# Backyard Flathead river milk run



## MT4Runner (Apr 6, 2012)

Lived here 20 years, never ran the flatwater fishing stretch that runs within 2 miles of my house.

Floated overnight with two childhood friends.

Decided I need to appreciate the more accessible runs instead of only seeking out big Idaho whitewater!


----------



## Big George Waters (Jul 2, 2021)

Could not agree with you more, besides there's nothing wrong with flatwater.
That's one beautiful boat you have there, hopefully lots more good times lie ahead for you and your pals


----------



## MT4Runner (Apr 6, 2012)

I used to think flatwater was boring, I don’t feel that way today.

thank you Big George!


----------



## MNichols (Nov 20, 2015)

MT4Runner said:


> I used to think flatwater was boring, I don’t feel that way today.
> 
> thank you Big George!


Flat water is not boring, unless it's in the middle of Grand Canyon lol


----------



## MT4Runner (Apr 6, 2012)

_If you stayed inside the swirl long enough, sooner or later you would discover that your deepest feelings actually bore little connection with the rapids, and were more directly linked to the peculiar magic that unfurled along the rivers tranquil stretches, the spaces between the pockets of chaos.
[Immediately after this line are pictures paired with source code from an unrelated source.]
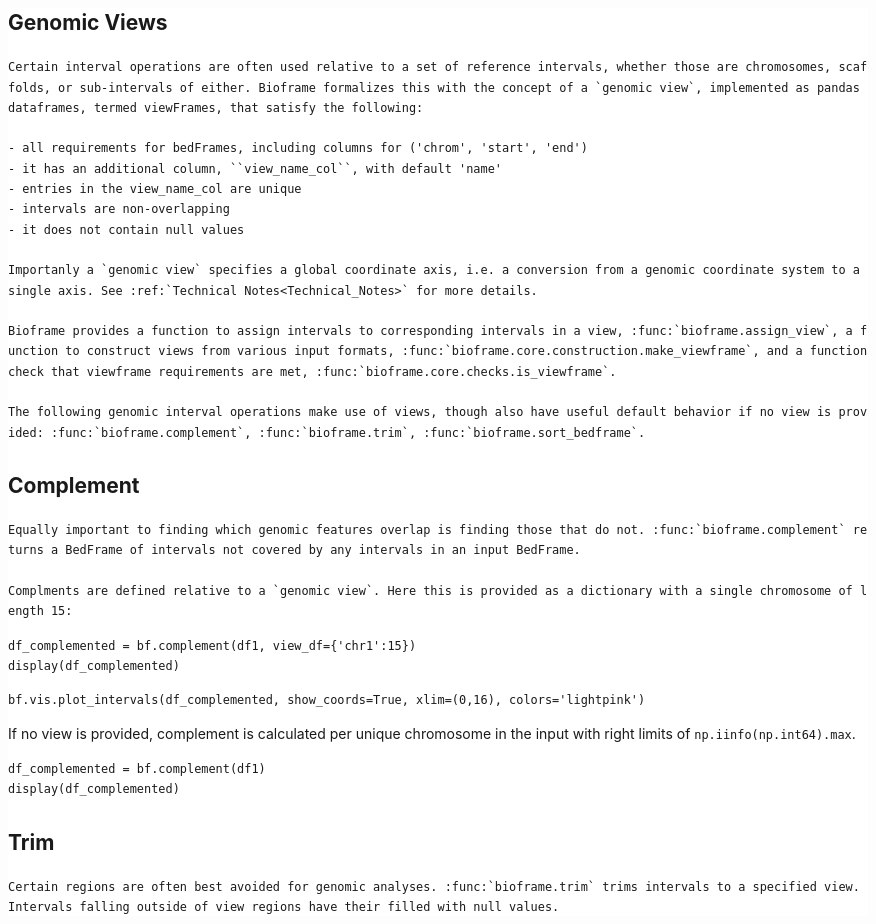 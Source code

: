## Genomic Views
```{eval-rst}
Certain interval operations are often used relative to a set of reference intervals, whether those are chromosomes, scaffolds, or sub-intervals of either. Bioframe formalizes this with the concept of a `genomic view`, implemented as pandas dataframes, termed viewFrames, that satisfy the following:

- all requirements for bedFrames, including columns for ('chrom', 'start', 'end')
- it has an additional column, ``view_name_col``, with default 'name'
- entries in the view_name_col are unique
- intervals are non-overlapping
- it does not contain null values

Importanly a `genomic view` specifies a global coordinate axis, i.e. a conversion from a genomic coordinate system to a single axis. See :ref:`Technical Notes<Technical_Notes>` for more details.

Bioframe provides a function to assign intervals to corresponding intervals in a view, :func:`bioframe.assign_view`, a function to construct views from various input formats, :func:`bioframe.core.construction.make_viewframe`, and a function check that viewframe requirements are met, :func:`bioframe.core.checks.is_viewframe`.

The following genomic interval operations make use of views, though also have useful default behavior if no view is provided: :func:`bioframe.complement`, :func:`bioframe.trim`, :func:`bioframe.sort_bedframe`.

```

## Complement
```{eval-rst}
Equally important to finding which genomic features overlap is finding those that do not. :func:`bioframe.complement` returns a BedFrame of intervals not covered by any intervals in an input BedFrame.

Complments are defined relative to a `genomic view`. Here this is provided as a dictionary with a single chromosome of length 15:
```

```{code-cell} ipython3
df_complemented = bf.complement(df1, view_df={'chr1':15})
display(df_complemented)
```

```{code-cell} ipython3
bf.vis.plot_intervals(df_complemented, show_coords=True, xlim=(0,16), colors='lightpink')
```

If no view is provided, complement is calculated per unique chromosome in the input with right limits of ``np.iinfo(np.int64).max``.
```{code-cell} ipython3
df_complemented = bf.complement(df1)
display(df_complemented)
```

## Trim
```{eval-rst}
Certain regions are often best avoided for genomic analyses. :func:`bioframe.trim` trims intervals to a specified view. Intervals falling outside of view regions have their filled with null values.
```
For it was there, amid those interludes of stillness and silence, that the canyon and the river, and the dories merged together so seamlessly, so organically, that each seemed somehow incomplete without the other. And it was in those moments, too, that you realized, if you tuned in closely enough, and if you listened with your entire body, that the boats were vibrating, in tune with the harmonics of the river. Up thru their hulls, and their chines, and the shafts of their oars, they were continuously broadcasting a symphony of subtle little vibrations. In audible tremors that were an expression of the boats exquisite sensitivity. Their frailty of their deftness. And most of all, in the end, their grace. You could here that melody when the face of the water turned green and glassy as you slid across the laced and undulating patterns of light and shadow that shifted with the mysterious cadence known only to the river itself. You could attune to the song at the end of the day, too, when the sharp-edged silhouette of the dories were cast against the golden walls of the canyon, while the faces of those cliffs cast their own molten reflection down upon the darkening face of the river. But the music sounded best when you were asleep, rocking gently in the starlight, bobbing at an edge of the eddy while the night cupped the river in its hands. For Martins boatmen, the nocturnal singing of their dories was a canticle they never tired of, a thing they never outgrew. Years later, long after they had left the river, long past the point where they had bade their final farewells to the Canyon, that the music never fully faded. They can hear it still, and Martin can too, calling out to each of them in their dreams._ - Kevin Fedarko - The Emerald Mile


----------



## MNichols (Nov 20, 2015)

Love your quote, but nonetheless furnace flats can be a royal SOB with upstream breezes lol


----------



## showme44 (May 13, 2013)

I was trying to make out the painting on the back of your boat. 
beautiful boat by the way.


----------



## MT4Runner (Apr 6, 2012)

showme44 said:


> I was trying to make out the painting on the back of your boat.
> beautiful boat by the way.


thank you!!










Transom art:

Sunsets over Square Butte were a frequent view out my parents' living room window. 

The Stack was blown up in 1982, much to my 7 year-old chagrin.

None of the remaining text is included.